Recorded data
◆ ◆ ◆
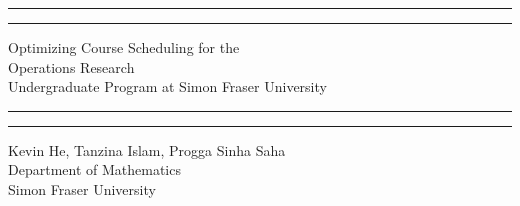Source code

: \documentclass{article}
\begin{document}
 

\begin{titlepage} 

	\centering 
	
	
	\vspace*{\baselineskip} 
	
	
	\rule{\textwidth}{1.6pt}\vspace*{-\baselineskip}\vspace*{2pt} 
	\rule{\textwidth}{0.4pt} 
	
	\vspace{0.75\baselineskip} 
	
	{\LARGE Optimizing Course Scheduling for the\\ Operations Research\\ Undergraduate Program at Simon Fraser University\\} %
	
	\vspace{0.75\baselineskip} %
	
	\rule{\textwidth}{1pt}\vspace*{-\baselineskip}\vspace{3.2pt} %
	\rule{\textwidth}{2pt} %
	
	\vspace{1\baselineskip} %
	
	
	
	
	
	\vspace{1\baselineskip} %
	
	{\Large Kevin He, Tanzina Islam, Progga Sinha Saha\\}
	Department of Mathematics\\
	Simon Fraser University%
	

\end{titlepage}
\end{document}

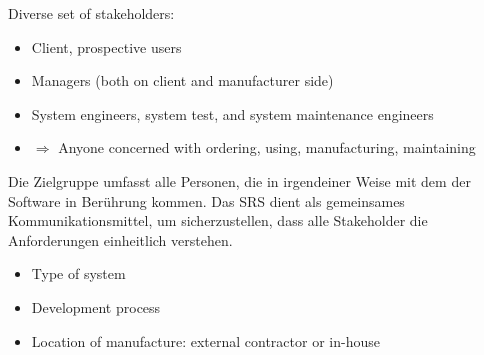 \begin{defBox}[title=Target group of SRS]
    Diverse set of stakeholders:
    \begin{itemize}
        \item Client, prospective users
        \item Managers (both on client and manufacturer side)
        \item System engineers, system test, and system maintenance engineers
        \item $\Rightarrow$ Anyone concerned with ordering, using, manufacturing, maintaining
    \end{itemize}
\end{defBox}
\begin{infoBox}
    Die Zielgruppe umfasst alle Personen, die in irgendeiner Weise mit dem  der Software in Berührung kommen. Das SRS dient als gemeinsames Kommunikationsmittel, um sicherzustellen, dass alle Stakeholder die Anforderungen einheitlich verstehen.
\end{infoBox}
\begin{defBox}[title=Level of detail depends on ...]
    \begin{itemize}
        \item Type of system
        \item Development process
        \item Location of manufacture: external contractor or in-house
    \end{itemize}
\end{defBox}
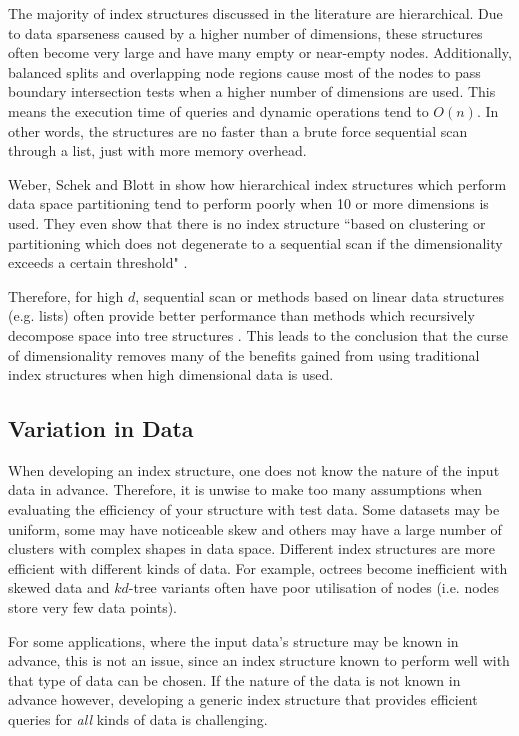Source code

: The majority of index structures discussed in the literature are hierarchical. Due to data sparseness caused by a higher number of dimensions, these structures often become very large and have many empty or near-empty nodes. Additionally, balanced splits and overlapping node regions cause most of the nodes to pass boundary intersection tests when a higher number of dimensions are used. This means the execution time of queries and dynamic operations tend to $O(n)$. In other words, the structures are no faster than a brute force sequential scan through a list, just with more memory overhead.

Weber, Schek and Blott in \cite{va-file} show how hierarchical index structures which perform data space partitioning tend to perform poorly when 10 or more dimensions is used. They even show that there is no index structure ``based on clustering or partitioning which does not degenerate to a sequential scan if the dimensionality exceeds a certain threshold" \cite{va-file}.

Therefore, for high $d$, sequential scan or methods based on linear data structures (e.g. lists) often provide better performance than methods which recursively decompose space into tree structures \cite{md-structures-samet}. This leads to the conclusion that the curse of dimensionality removes many of the benefits gained from using traditional index structures when high dimensional data is used.

\subsection{Variation in Data}

When developing an index structure, one does not know the nature of the input data in advance. Therefore, it is unwise to make too many assumptions when evaluating the efficiency of your structure with test data. Some datasets may be uniform, some may have noticeable skew and others may have a large number of clusters with complex shapes in data space. Different index structures are more efficient with different kinds of data. For example, octrees become inefficient with skewed data and $kd$-tree variants often have poor utilisation of nodes \cite{bkd-tree} (i.e. nodes store very few data points).

For some applications, where the input data's structure may be known in advance, this is not an issue, since an index structure known to perform well with that type of data can be chosen. If the nature of the data is not known in advance however, developing a generic index structure that provides efficient queries for \textit{all} kinds of data is challenging.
◆ ◆ ◆
ASSIGNED TASK -
Would you give the data above again word for word, skipping any images?

COMPLETED TASK -
Source code

: \documentclass{article}
\begin{document}
 

\begin{titlepage} 

	\centering 
	
	
	\vspace*{\baselineskip} 
	
	
	\rule{\textwidth}{1.6pt}\vspace*{-\baselineskip}\vspace*{2pt} 
	\rule{\textwidth}{0.4pt} 
	
	\vspace{0.75\baselineskip} 
	
	{\LARGE Optimizing Course Scheduling for the\\ Operations Research\\ Undergraduate Program at Simon Fraser University\\} %
	
	\vspace{0.75\baselineskip} %
	
	\rule{\textwidth}{1pt}\vspace*{-\baselineskip}\vspace{3.2pt} %
	\rule{\textwidth}{2pt} %
	
	\vspace{1\baselineskip} %
	
	
	
	
	
	\vspace{1\baselineskip} %
	
	{\Large Kevin He, Tanzina Islam, Progga Sinha Saha\\}
	Department of Mathematics\\
	Simon Fraser University%
	

\end{titlepage}
\end{document}

 \begin{defBox}[title=Target group of SRS]
    Diverse set of stakeholders:
    \begin{itemize}
        \item Client, prospective users
        \item Managers (both on client and manufacturer side)
        \item System engineers, system test, and system maintenance engineers
        \item $\Rightarrow$ Anyone concerned with ordering, using, manufacturing, maintaining
    \end{itemize}
\end{defBox}
\begin{infoBox}
    Die Zielgruppe umfasst alle Personen, die in irgendeiner Weise mit dem  der Software in Berührung kommen. Das SRS dient als gemeinsames Kommunikationsmittel, um sicherzustellen, dass alle Stakeholder die Anforderungen einheitlich verstehen.
\end{infoBox}
\begin{defBox}[title=Level of detail depends on ...]
    \begin{itemize}
        \item Type of system
        \item Development process
        \item Location of manufacture: external contractor or in-house
    \end{itemize}
\end{defBox}
Source code

: The majority of index structures discussed in the literature are hierarchical. Due to data sparseness caused by a higher number of dimensions, these structures often become very large and have many empty or near-empty nodes. Additionally, balanced splits and overlapping node regions cause most of the nodes to pass boundary intersection tests when a higher number of dimensions are used. This means the execution time of queries and dynamic operations tend to $O(n)$. In other words, the structures are no faster than a brute force sequential scan through a list, just with more memory overhead.

Weber, Schek and Blott in \cite{va-file} show how hierarchical index structures which perform data space partitioning tend to perform poorly when 10 or more dimensions is used. They even show that there is no index structure ``based on clustering or partitioning which does not degenerate to a sequential scan if the dimensionality exceeds a certain threshold" \cite{va-file}.

Therefore, for high $d$, sequential scan or methods based on linear data structures (e.g. lists) often provide better performance than methods which recursively decompose space into tree structures \cite{md-structures-samet}. This leads to the conclusion that the curse of dimensionality removes many of the benefits gained from using traditional index structures when high dimensional data is used.

\subsection{Variation in Data}

When developing an index structure, one does not know the nature of the input data in advance. Therefore, it is unwise to make too many assumptions when evaluating the efficiency of your structure with test data. Some datasets may be uniform, some may have noticeable skew and others may have a large number of clusters with complex shapes in data space. Different index structures are more efficient with different kinds of data. For example, octrees become inefficient with skewed data and $kd$-tree variants often have poor utilisation of nodes \cite{bkd-tree} (i.e. nodes store very few data points).

For some applications, where the input data's structure may be known in advance, this is not an issue, since an index structure known to perform well with that type of data can be chosen. If the nature of the data is not known in advance however, developing a generic index structure that provides efficient queries for \textit{all} kinds of data is challenging.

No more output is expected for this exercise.